Write about your neighborhood. Write about the stories you were told, a family journey, an act of generosity. Take us step by step through something you do well. Define masculinity. Write about a time when you were lost. Capture a memory through the sense of taste.
Their possessions and freedoms are few, but their memories are abundant. For three charged hours, through their writing, they become visible. They become more than their worst things.
Together, they excavate a home, a reference point, a goodness that was sown, a point at which they lost the way. They discover something to draw upon in a world defined by absence, where they grapple with the pain and loss they have suffered and caused. We push on, identifying ways to make the leap from life to fiction, and coaxing out detail. They probe for what matters, showing compassion, owning responsibility. Writers dream of going to the heart of things, and I am amazed at the brief access I’m given to the inner lives of men.
Early on, I struggled to reconcile what I knew about their crimes with what I saw and heard in that classroom. Now I try to hold before me the truths of their offenses, alongside the truths of the brotherhood, honesty and generosity I see them call forth. The forces that bring us to our present lives are tangled and complex. Each of our stories contains both wrongdoing and grace, and it is not my job to unravel the skein of their guilt, to judge or absolve. I am here as a witness. I am here in the name of story and its power to transform.

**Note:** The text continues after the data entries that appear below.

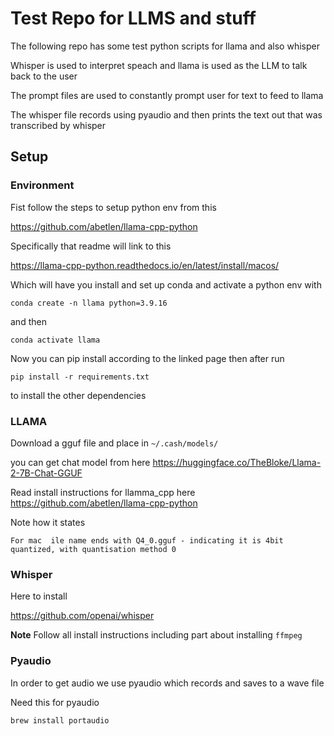 # Test Repo for LLMS and stuff

The following repo has some test python scripts for llama and also whisper 

Whisper is used to interpret speach and llama is used as the LLM to talk back to the user

The prompt files are used to constantly prompt user for text to feed to llama

The whisper file records using pyaudio and then prints the text out that was transcribed by whisper 

## Setup

### Environment

Fist follow the steps to setup python env from this

https://github.com/abetlen/llama-cpp-python

Specifically that readme will link to this

https://llama-cpp-python.readthedocs.io/en/latest/install/macos/

Which will have you install and set up conda and activate a python env with 

```
conda create -n llama python=3.9.16
```

and then

```
conda activate llama
```

Now you can pip install according to the linked page then after run

```
pip install -r requirements.txt
```

to install the other dependencies


### LLAMA

Download a gguf file and place in `~/.cash/models/`

you can get chat model from here https://huggingface.co/TheBloke/Llama-2-7B-Chat-GGUF

Read install instructions for llamma_cpp here https://github.com/abetlen/llama-cpp-python

Note how it states

```
For mac  ile name ends with Q4_0.gguf - indicating it is 4bit quantized, with quantisation method 0
```

### Whisper

Here to install

https://github.com/openai/whisper

**Note** Follow all install instructions including part about installing `ffmpeg`

### Pyaudio

In order to get audio we use pyaudio which records and saves to a wave file

Need this for pyaudio

```
brew install portaudio
```


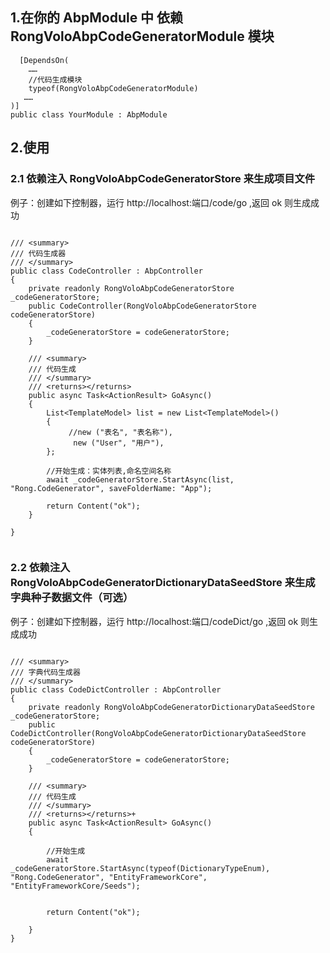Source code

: ﻿
 ## 1.在你的 AbpModule 中 依赖 RongVoloAbpCodeGeneratorModule 模块

```
  [DependsOn(
    ……
    //代码生成模块
    typeof(RongVoloAbpCodeGeneratorModule)
   ……
)]
public class YourModule : AbpModule
```

## 2.使用

### 2.1 依赖注入 RongVoloAbpCodeGeneratorStore 来生成项目文件

例子：创建如下控制器，运行 http://localhost:端口/code/go ,返回 ok 则生成成功
```

/// <summary>
/// 代码生成器
/// </summary>
public class CodeController : AbpController
{
    private readonly RongVoloAbpCodeGeneratorStore _codeGeneratorStore;
    public CodeController(RongVoloAbpCodeGeneratorStore codeGeneratorStore)
    {
        _codeGeneratorStore = codeGeneratorStore;
    }

    /// <summary>
    /// 代码生成
    /// </summary>
    /// <returns></returns>
    public async Task<ActionResult> GoAsync()
    {
        List<TemplateModel> list = new List<TemplateModel>()
        {
             //new ("表名", "表名称"),
              new ("User", "用户"),
        };

        //开始生成：实体列表,命名空间名称
        await _codeGeneratorStore.StartAsync(list, "Rong.CodeGenerator", saveFolderName: "App");

        return Content("ok");
    }

}


```

### 2.2 依赖注入 RongVoloAbpCodeGeneratorDictionaryDataSeedStore 来生成字典种子数据文件（可选）

例子：创建如下控制器，运行 http://localhost:端口/codeDict/go ,返回 ok 则生成成功
```

/// <summary>
/// 字典代码生成器
/// </summary>
public class CodeDictController : AbpController
{
    private readonly RongVoloAbpCodeGeneratorDictionaryDataSeedStore _codeGeneratorStore;
    public CodeDictController(RongVoloAbpCodeGeneratorDictionaryDataSeedStore codeGeneratorStore)
    {
        _codeGeneratorStore = codeGeneratorStore;
    }

    /// <summary>
    /// 代码生成
    /// </summary>
    /// <returns></returns>+
    public async Task<ActionResult> GoAsync()
    {

        //开始生成
        await _codeGeneratorStore.StartAsync(typeof(DictionaryTypeEnum), "Rong.CodeGenerator", "EntityFrameworkCore", "EntityFrameworkCore/Seeds");

      
        return Content("ok");

    }
}


```

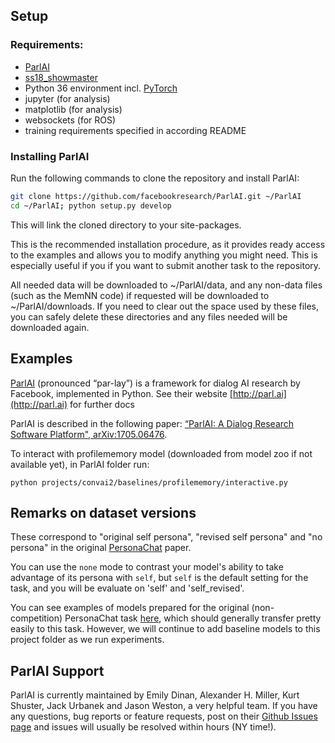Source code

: ## Setup
### Requirements:
- [ParlAI](https://github.com/facebookresearch/ParlAI)
- [ss18_showmaster](https://github.com/Roboy/ss18_showmaster)
- Python 36 environment incl. [PyTorch](http://pytorch.org/)
- jupyter (for analysis)
- matplotlib (for analysis)
- websockets (for ROS)
- training requirements specified in according README

### Installing ParlAI

Run the following commands to clone the repository and install ParlAI:

```bash
git clone https://github.com/facebookresearch/ParlAI.git ~/ParlAI
cd ~/ParlAI; python setup.py develop
```

This will link the cloned directory to your site-packages.

This is the recommended installation procedure, as it provides ready access to the examples and allows you to modify anything you might need. This is especially useful if you if you want to submit another task to the repository.

All needed data will be downloaded to ~/ParlAI/data, and any non-data files (such as the MemNN code) if requested will be downloaded to ~/ParlAI/downloads. If you need to clear out the space used by these files, you can safely delete these directories and any files needed will be downloaded again.

## Examples

[ParlAI](https://github.com/facebookresearch/ParlAI/) (pronounced “par-lay”) is a framework for dialog AI research by Facebook, implemented in Python. See their website [http://parl.ai](http://parl.ai) for further docs

ParlAI is described in the following paper:
[“ParlAI: A Dialog Research Software Platform", arXiv:1705.06476](https://arxiv.org/abs/1705.06476).

To interact with profilememory model (downloaded from model zoo if not available yet), in ParlAI folder run:
```
python projects/convai2/baselines/profilememory/interactive.py 
```

## Remarks on dataset versions

These correspond to "original self persona", "revised self persona" and "no persona" in the original [PersonaChat](https://arxiv.org/pdf/1801.07243.pdf) paper.

You can use the `none` mode to contrast your model's ability to take advantage of its persona with `self`, but `self` is the default setting for the task, and you will be evaluate on 'self' and 'self_revised'.

You can see examples of models prepared for the original (non-competition) PersonaChat task [here](https://github.com/facebookresearch/ParlAI/tree/master/projects/personachat), which should generally transfer pretty easily to this task. However, we will continue to add baseline models to this project folder as we run experiments.

## ParlAI Support
ParlAI is currently maintained by Emily Dinan, Alexander H. Miller, Kurt Shuster, Jack Urbanek and Jason Weston, a very helpful team. If you have any questions, bug reports or feature requests, post on their [Github Issues page](https://github.com/facebookresearch/ParlAI/issues) and issues will usually be resolved within hours (NY time!).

When we are done with the telling and the listening, with the Lone Ranger and bicycles tearing free, with all the things that grow us up and heal and haunt us, we go around the circle to check out, each person stating, according to the group’s custom, a feeling and a blessing.
Today I feel good, one says. You got me to remembering some things. You made me laugh, Helen. You made me think. Another says, softly, I’m grateful you took this time to come, when you could be out in the summer sunshine. I hope you get those papers corrected. I hope your moms feels better soon. I hope you get home safe.
We say goodbye until next time, and soon I am standing at the razor-wire fence, ready to go back through the trap, while they return to their cells and work at resuming their hard postures and concealing what we have just urged out into the light. What is home for them, I wonder, and what kind of safe return is possible?
I have finished writing the novels about prison that first inspired me to volunteer. But I still go. The men compel me. Something large happens as we write and talk together in that room, separated from the rest of the world. These men bring forth their best selves, and I, too, am the awake, compassionate me. Far too often I half-listen, already on to the next errand, the next place I need to be. Too busy to extend myself. Too pressed to pay attention. I fail to see the woman who has dry-cleaned my clothes or sold me my coffee, the man who pumps my gas. I fail to wonder at the past life of the woman making her way slowly across the street on her walker, or to imagine the private yearnings of the man-child with the snapback hat and sagging pants who slouches by the door of the subway train. With all the disconnection, discourtesy and relentless motion of the free world, it can be hard to recognize, let alone love, your fellow human beings.
A feeling and a blessing. I hope you know the power of your words and stories, I would like to tell the men who have revealed their youthful toys and games, and relived their crossings into manhood. Your humanity has been visible to me, I am saying to you here, on this page, and I see that you are more than your worst things. I hope you get home safe.
And with that, I’m in.
Helen Elaine Lee is the author of the novel “The Serpent’s Gift” and a professor of comparative media studies and writing at M.I.T.